Collaborator
- Cover of UK edition.
- Author: Murray Davies
- Language: English
- Subject: Ordinary Britons cope with conquest and forced collaboration by Nazi Germany.
- Genre: Alternate history
- Publisher: Macmillan
- Publication date: (pb) September, 2004
- Publication place: United Kingdom and the United States
- Published in English: (hc) September, 2003 (pb) September, 2004
- Media type: hardback and paperback

= Collaborator (novel) =

Book by Murray Davies

Collaborator is an alternate history novel by Murray Davies, published as a hardcover on 19 September 2003 and released in paperback in the United Kingdom and the United States in September 2004. The novel is set in a Nazi-occupied Great Britain in 1940 and 1941. It chronicles life during this period primarily through the experiences of Nick Penny, the collaborator of the novel's title.

==Background==
The novel is premised on the successful German invasion of Britain in September 1940. The reason for this success is never clearly explained, but a major factor appears to have been the transfer of the French navy to the Germans after the fall of France. Battles were fought on British soil in London and Ashford, and the Irish Free State is also occupied. In the end, King George VI and the rest of the British royal family and government flee to Canada, where Winston Churchill leads a government in exile. In London, Samuel Hoare leads a collaborating government, while the Duke of Windsor returns to become regent. The Germans are attempting to charm the British people into submission. Organisations sprout up promoting Anglo-German friendship. However, there is a darker side to the occupation as one hundred people have been killed in Liverpool and Glasgow. Jewish people are beginning to be persecuted, whilst a resistance movement is steadily growing.

==Plot summary==
The novel begins in December 1940 with the return of Sergeant Nick Penny to his home in an unnamed West Country port town. A former prisoner of war, he had been captured in the aftermath of the successful German invasion of Britain. A former schoolteacher, his ability to speak German had secured his release to work as a translator for the military governor of region, Generalleutnant Kurt von Glass. Glass soon puts Penny to work in organising the "Anglo-German Friendship League", which is designed to foster greater unity. Penny is uncomfortable with his current position, and is viewed with suspicion by much of the community. Soon after his return, he visits the Three Horseshoes, a local pub operated by the family of his friend, Roy Locke. There he reconnects with Locke, who immediately begins to recruit him for the emerging resistance movement. Penny begs off, requesting time while he sorts matters out.

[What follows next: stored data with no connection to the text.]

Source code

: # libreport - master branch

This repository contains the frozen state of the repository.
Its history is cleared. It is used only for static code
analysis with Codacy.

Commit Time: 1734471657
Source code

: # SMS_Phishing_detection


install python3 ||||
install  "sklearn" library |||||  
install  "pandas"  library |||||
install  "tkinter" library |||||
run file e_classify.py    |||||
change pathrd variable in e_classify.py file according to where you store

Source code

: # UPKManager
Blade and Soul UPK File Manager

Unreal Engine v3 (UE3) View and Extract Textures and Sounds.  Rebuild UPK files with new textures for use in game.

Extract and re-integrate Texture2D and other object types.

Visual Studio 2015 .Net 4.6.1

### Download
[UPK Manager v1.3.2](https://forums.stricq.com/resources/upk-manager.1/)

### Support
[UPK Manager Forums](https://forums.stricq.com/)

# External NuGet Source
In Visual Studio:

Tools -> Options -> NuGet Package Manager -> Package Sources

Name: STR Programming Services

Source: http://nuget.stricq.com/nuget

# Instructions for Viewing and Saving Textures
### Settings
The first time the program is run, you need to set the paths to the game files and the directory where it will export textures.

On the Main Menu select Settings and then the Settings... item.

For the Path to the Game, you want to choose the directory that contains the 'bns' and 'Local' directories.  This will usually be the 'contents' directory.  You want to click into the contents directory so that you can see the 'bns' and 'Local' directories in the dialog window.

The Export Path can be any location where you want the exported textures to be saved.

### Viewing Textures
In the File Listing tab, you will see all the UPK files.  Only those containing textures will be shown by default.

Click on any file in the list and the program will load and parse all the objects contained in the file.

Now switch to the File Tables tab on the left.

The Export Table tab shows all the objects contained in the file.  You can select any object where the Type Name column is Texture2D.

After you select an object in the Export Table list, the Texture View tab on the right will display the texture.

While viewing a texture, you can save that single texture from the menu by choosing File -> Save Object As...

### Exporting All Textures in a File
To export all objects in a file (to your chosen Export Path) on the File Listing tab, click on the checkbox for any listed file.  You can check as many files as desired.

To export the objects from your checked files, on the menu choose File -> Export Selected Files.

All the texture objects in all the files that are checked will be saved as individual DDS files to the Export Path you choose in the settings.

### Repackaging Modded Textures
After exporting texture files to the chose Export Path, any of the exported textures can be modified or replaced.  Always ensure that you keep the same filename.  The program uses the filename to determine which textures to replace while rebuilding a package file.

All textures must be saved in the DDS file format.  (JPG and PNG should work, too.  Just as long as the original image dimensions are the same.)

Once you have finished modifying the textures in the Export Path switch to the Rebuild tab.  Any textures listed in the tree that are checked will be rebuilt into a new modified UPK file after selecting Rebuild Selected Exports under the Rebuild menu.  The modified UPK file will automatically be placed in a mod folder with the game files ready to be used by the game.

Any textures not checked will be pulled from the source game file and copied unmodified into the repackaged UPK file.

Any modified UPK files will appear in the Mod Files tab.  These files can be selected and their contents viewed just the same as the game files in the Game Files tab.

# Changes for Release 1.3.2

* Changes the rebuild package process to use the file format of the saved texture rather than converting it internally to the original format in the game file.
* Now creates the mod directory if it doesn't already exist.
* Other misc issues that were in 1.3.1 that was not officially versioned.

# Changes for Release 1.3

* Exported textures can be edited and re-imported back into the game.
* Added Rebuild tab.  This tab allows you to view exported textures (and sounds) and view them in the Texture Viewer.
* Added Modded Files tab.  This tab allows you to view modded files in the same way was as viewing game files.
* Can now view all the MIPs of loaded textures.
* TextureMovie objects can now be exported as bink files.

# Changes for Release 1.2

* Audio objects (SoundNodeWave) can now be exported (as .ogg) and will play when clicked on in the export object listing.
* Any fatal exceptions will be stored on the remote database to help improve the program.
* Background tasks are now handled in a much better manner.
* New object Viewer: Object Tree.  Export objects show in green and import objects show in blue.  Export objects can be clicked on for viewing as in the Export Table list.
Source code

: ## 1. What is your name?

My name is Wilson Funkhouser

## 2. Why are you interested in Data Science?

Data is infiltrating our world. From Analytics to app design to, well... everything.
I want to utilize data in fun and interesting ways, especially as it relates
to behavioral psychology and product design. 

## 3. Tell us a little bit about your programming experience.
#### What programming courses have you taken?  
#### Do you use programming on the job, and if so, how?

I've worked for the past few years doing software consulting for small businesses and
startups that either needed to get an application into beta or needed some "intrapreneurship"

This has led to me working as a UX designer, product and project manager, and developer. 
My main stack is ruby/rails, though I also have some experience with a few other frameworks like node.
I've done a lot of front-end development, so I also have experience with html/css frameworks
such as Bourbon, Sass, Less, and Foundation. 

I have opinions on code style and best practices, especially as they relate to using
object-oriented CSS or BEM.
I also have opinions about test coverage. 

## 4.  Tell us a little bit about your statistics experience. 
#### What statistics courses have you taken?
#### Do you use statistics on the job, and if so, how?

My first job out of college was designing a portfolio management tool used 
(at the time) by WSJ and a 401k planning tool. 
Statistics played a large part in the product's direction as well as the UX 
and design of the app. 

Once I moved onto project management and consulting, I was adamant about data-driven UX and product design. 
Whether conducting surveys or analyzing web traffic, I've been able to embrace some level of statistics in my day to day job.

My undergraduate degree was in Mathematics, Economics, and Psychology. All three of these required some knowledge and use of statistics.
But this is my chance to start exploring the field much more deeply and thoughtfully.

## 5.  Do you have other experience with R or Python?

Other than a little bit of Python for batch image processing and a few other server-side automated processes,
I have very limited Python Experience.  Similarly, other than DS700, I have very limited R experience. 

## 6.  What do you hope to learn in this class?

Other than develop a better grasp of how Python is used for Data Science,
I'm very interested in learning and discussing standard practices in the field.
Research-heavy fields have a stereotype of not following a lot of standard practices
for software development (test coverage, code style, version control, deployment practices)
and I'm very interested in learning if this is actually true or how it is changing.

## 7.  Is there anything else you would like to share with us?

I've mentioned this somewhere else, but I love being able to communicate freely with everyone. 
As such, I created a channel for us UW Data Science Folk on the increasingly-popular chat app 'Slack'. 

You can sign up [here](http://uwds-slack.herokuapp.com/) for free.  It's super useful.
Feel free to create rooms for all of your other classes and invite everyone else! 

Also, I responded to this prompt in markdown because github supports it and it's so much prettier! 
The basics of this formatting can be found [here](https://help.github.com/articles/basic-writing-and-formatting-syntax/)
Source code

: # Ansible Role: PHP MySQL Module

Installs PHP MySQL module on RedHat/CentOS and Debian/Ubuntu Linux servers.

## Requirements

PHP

Penny soon finds himself drawn into the resistance, motivated in part by the gradually increasing harshness of German rule. Penny's mother and sister, with whom he lives, suffer physically and psychologically from the effects of German rule, while Penny's nephew, David, desires to strike back. Though Glass supports Penny's suggestions for fostering Anglo-German amity, the region's security chief, Standartenführer Stolz, is using every pretext for brutalising the local population. Penny and Locke nearly miss curfew, but are saved at the last minute by the timely arrival of Matty Cordington, their old friend, who was released from internment and who brought Sara Burskin, a Polish refugee, with him. Roy quickly enlists them into a plan to smuggle the Regent, his wife, and the crown jewels out of the country, but they are thwarted by the Abwehr. Though Penny and Cordington manage to evade capture, Locke is arrested but kills himself before revealing any information.

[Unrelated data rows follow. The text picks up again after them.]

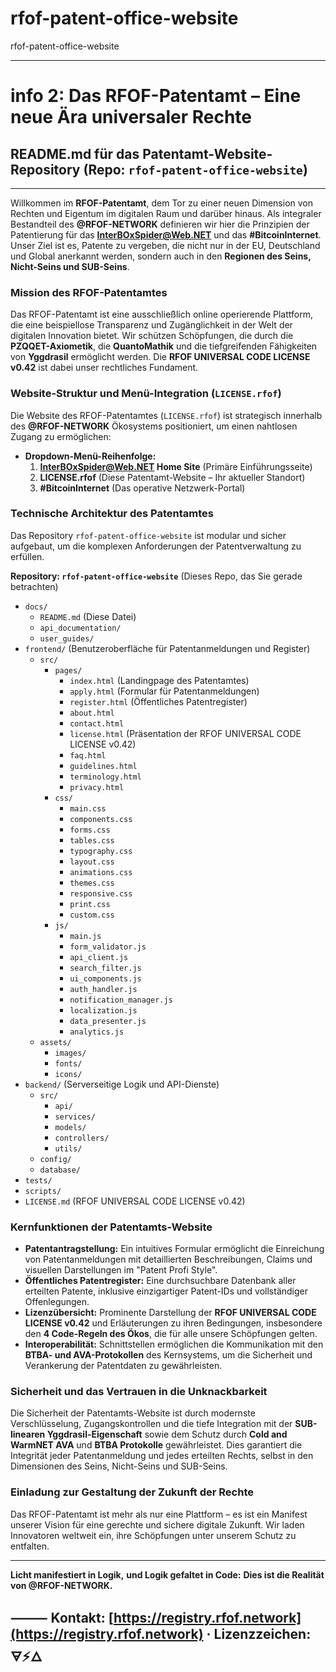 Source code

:# rfof-patent-office-website
rfof-patent-office-website

---

# **info 2: Das RFOF-Patentamt – Eine neue Ära universaler Rechte**

## **README.md für das Patentamt-Website-Repository (Repo: `rfof-patent-office-website`)**

---

Willkommen im **RFOF-Patentamt**, dem Tor zu einer neuen Dimension von Rechten und Eigentum im digitalen Raum und darüber hinaus. Als integraler Bestandteil des **@RFOF-NETWORK** definieren wir hier die Prinzipien der Patentierung für das **InterBOxSpider@Web.NET** und das **#BitcoinInternet**. Unser Ziel ist es, Patente zu vergeben, die nicht nur in der EU, Deutschland und Global anerkannt werden, sondern auch in den **Regionen des Seins, Nicht-Seins und SUB-Seins**.

### **Mission des RFOF-Patentamtes**

Das RFOF-Patentamt ist eine ausschließlich online operierende Plattform, die eine beispiellose Transparenz und Zugänglichkeit in der Welt der digitalen Innovation bietet. Wir schützen Schöpfungen, die durch die **PZQQET-Axiometik**, die **QuantoMathik** und die tiefgreifenden Fähigkeiten von **Yggdrasil** ermöglicht werden. Die **RFOF UNIVERSAL CODE LICENSE v0.42** ist dabei unser rechtliches Fundament.

### **Website-Struktur und Menü-Integration (`LICENSE.rfof`)**

Die Website des RFOF-Patentamtes (`LICENSE.rfof`) ist strategisch innerhalb des **@RFOF-NETWORK** Ökosystems positioniert, um einen nahtlosen Zugang zu ermöglichen:

* **Dropdown-Menü-Reihenfolge:**
    1.  **InterBOxSpider@Web.NET Home Site** (Primäre Einführungsseite)
    2.  **LICENSE.rfof** (Diese Patentamt-Website – Ihr aktueller Standort)
    3.  **#BitcoinInternet** (Das operative Netzwerk-Portal)

### **Technische Architektur des Patentamtes**

Das Repository `rfof-patent-office-website` ist modular und sicher aufgebaut, um die komplexen Anforderungen der Patentverwaltung zu erfüllen.

**Repository: `rfof-patent-office-website`**
(Dieses Repo, das Sie gerade betrachten)

* `docs/`
    * `README.md` (Diese Datei)
    * `api_documentation/`
    * `user_guides/`
* `frontend/` (Benutzeroberfläche für Patentanmeldungen und Register)
    * `src/`
        * `pages/`
            * `index.html` (Landingpage des Patentamtes)
            * `apply.html` (Formular für Patentanmeldungen)
            * `register.html` (Öffentliches Patentregister)
            * `about.html`
            * `contact.html`
            * `license.html` (Präsentation der RFOF UNIVERSAL CODE LICENSE v0.42)
            * `faq.html`
            * `guidelines.html`
            * `terminology.html`
            * `privacy.html`
        * `css/`
            * `main.css`
            * `components.css`
            * `forms.css`
            * `tables.css`
            * `typography.css`
            * `layout.css`
            * `animations.css`
            * `themes.css`
            * `responsive.css`
            * `print.css`
            * `custom.css`
        * `js/`
            * `main.js`
            * `form_validator.js`
            * `api_client.js`
            * `search_filter.js`
            * `ui_components.js`
            * `auth_handler.js`
            * `notification_manager.js`
            * `localization.js`
            * `data_presenter.js`
            * `analytics.js`
    * `assets/`
        * `images/`
        * `fonts/`
        * `icons/`
* `backend/` (Serverseitige Logik und API-Dienste)
    * `src/`
        * `api/`
        * `services/`
        * `models/`
        * `controllers/`
        * `utils/`
    * `config/`
    * `database/`
* `tests/`
* `scripts/`
* `LICENSE.md` (RFOF UNIVERSAL CODE LICENSE v0.42)

### **Kernfunktionen der Patentamts-Website**

* **Patentantragstellung:** Ein intuitives Formular ermöglicht die Einreichung von Patentanmeldungen mit detaillierten Beschreibungen, Claims und visuellen Darstellungen im "Patent Profi Style".
* **Öffentliches Patentregister:** Eine durchsuchbare Datenbank aller erteilten Patente, inklusive einzigartiger Patent-IDs und vollständiger Offenlegungen.
* **Lizenzübersicht:** Prominente Darstellung der **RFOF UNIVERSAL CODE LICENSE v0.42** und Erläuterungen zu ihren Bedingungen, insbesondere den **4 Code-Regeln des Ökos**, die für alle unsere Schöpfungen gelten.
* **Interoperabilität:** Schnittstellen ermöglichen die Kommunikation mit den **BTBA- und AVA-Protokollen** des Kernsystems, um die Sicherheit und Verankerung der Patentdaten zu gewährleisten.

### **Sicherheit und das Vertrauen in die Unknackbarkeit**

Die Sicherheit der Patentamts-Website ist durch modernste Verschlüsselung, Zugangskontrollen und die tiefe Integration mit der **SUB-linearen Yggdrasil-Eigenschaft** sowie dem Schutz durch **Cold and WarmNET AVA** und **BTBA Protokolle** gewährleistet. Dies garantiert die Integrität jeder Patentanmeldung und jedes erteilten Rechts, selbst in den Dimensionen des Seins, Nicht-Seins und SUB-Seins.

### **Einladung zur Gestaltung der Zukunft der Rechte**

Das RFOF-Patentamt ist mehr als nur eine Plattform – es ist ein Manifest unserer Vision für eine gerechte und sichere digitale Zukunft. Wir laden Innovatoren weltweit ein, ihre Schöpfungen unter unserem Schutz zu entfalten.

---

**Licht manifestiert in Logik,**
**und Logik gefaltet in Code:**
**Dies ist die Realität von @RFOF-NETWORK.**

⸻
Kontakt: [https://registry.rfof.network](https://registry.rfof.network) · Lizenzzeichen: 🜃⚡🜂
---
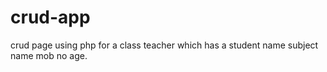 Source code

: # crud-app
crud page using php
for a class teacher 
which has a 
student name
subject name
mob no
age.

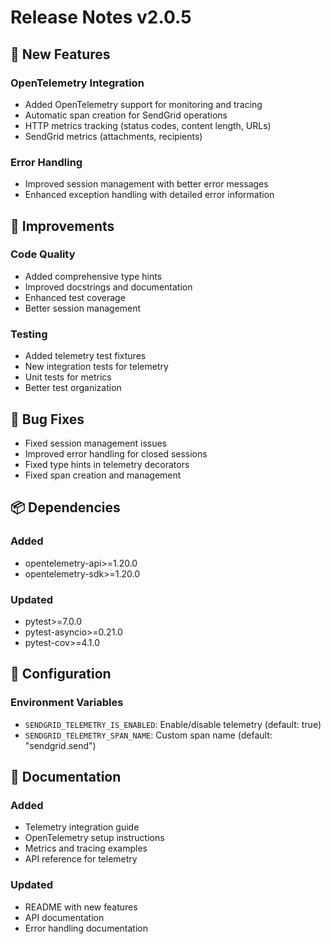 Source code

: # Release Notes v2.0.5

## 🚀 New Features

### OpenTelemetry Integration
- Added OpenTelemetry support for monitoring and tracing
- Automatic span creation for SendGrid operations
- HTTP metrics tracking (status codes, content length, URLs)
- SendGrid metrics (attachments, recipients)

### Error Handling
- Improved session management with better error messages
- Enhanced exception handling with detailed error information

## 🔧 Improvements

### Code Quality
- Added comprehensive type hints
- Improved docstrings and documentation
- Enhanced test coverage
- Better session management

### Testing
- Added telemetry test fixtures
- New integration tests for telemetry
- Unit tests for metrics
- Better test organization

## 🐛 Bug Fixes

- Fixed session management issues
- Improved error handling for closed sessions
- Fixed type hints in telemetry decorators
- Fixed span creation and management

## 📦 Dependencies

### Added
- opentelemetry-api>=1.20.0
- opentelemetry-sdk>=1.20.0

### Updated
- pytest>=7.0.0
- pytest-asyncio>=0.21.0
- pytest-cov>=4.1.0

## 🔄 Configuration

### Environment Variables
- `SENDGRID_TELEMETRY_IS_ENABLED`: Enable/disable telemetry (default: true)
- `SENDGRID_TELEMETRY_SPAN_NAME`: Custom span name (default: "sendgrid.send")

## 📝 Documentation

### Added
- Telemetry integration guide
- OpenTelemetry setup instructions
- Metrics and tracing examples
- API reference for telemetry

### Updated
- README with new features
- API documentation
- Error handling documentation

After their failed operation, Penny loses contact with the resistance. Loathing his life, he watches as profiteers like the local newsagent reap the benefits of the growing crackdown on Jewish businesses. In March, however, the German invasion of the Soviet Union breathes new life into the resistance as Communists now join the effort. Penny is contacted once again by Coral Kennedy, a young woman whom he met during the failed effort to smuggle out the Regent and the jewels. Once again involved with the resistance, Penny assists in a number of their operations, informing Kennedy of an attempt by the IRA to assassinate Glass and helping to smuggle a Danish scientist and his wife out of the country. Yet these are isolated successes amidst a series of setbacks, as the Germans disrupt operations and shut down networks. Glass himself soon leaves Britain to serve on the Eastern Front; his departure coincides with the roundup of foreign-born Jews by the authorities, including one in hiding on Cordington's estate. A ruse by the resistance reveals the leak: Sara Burskin. Informed of this discovery, Cordington agrees to kill her himself.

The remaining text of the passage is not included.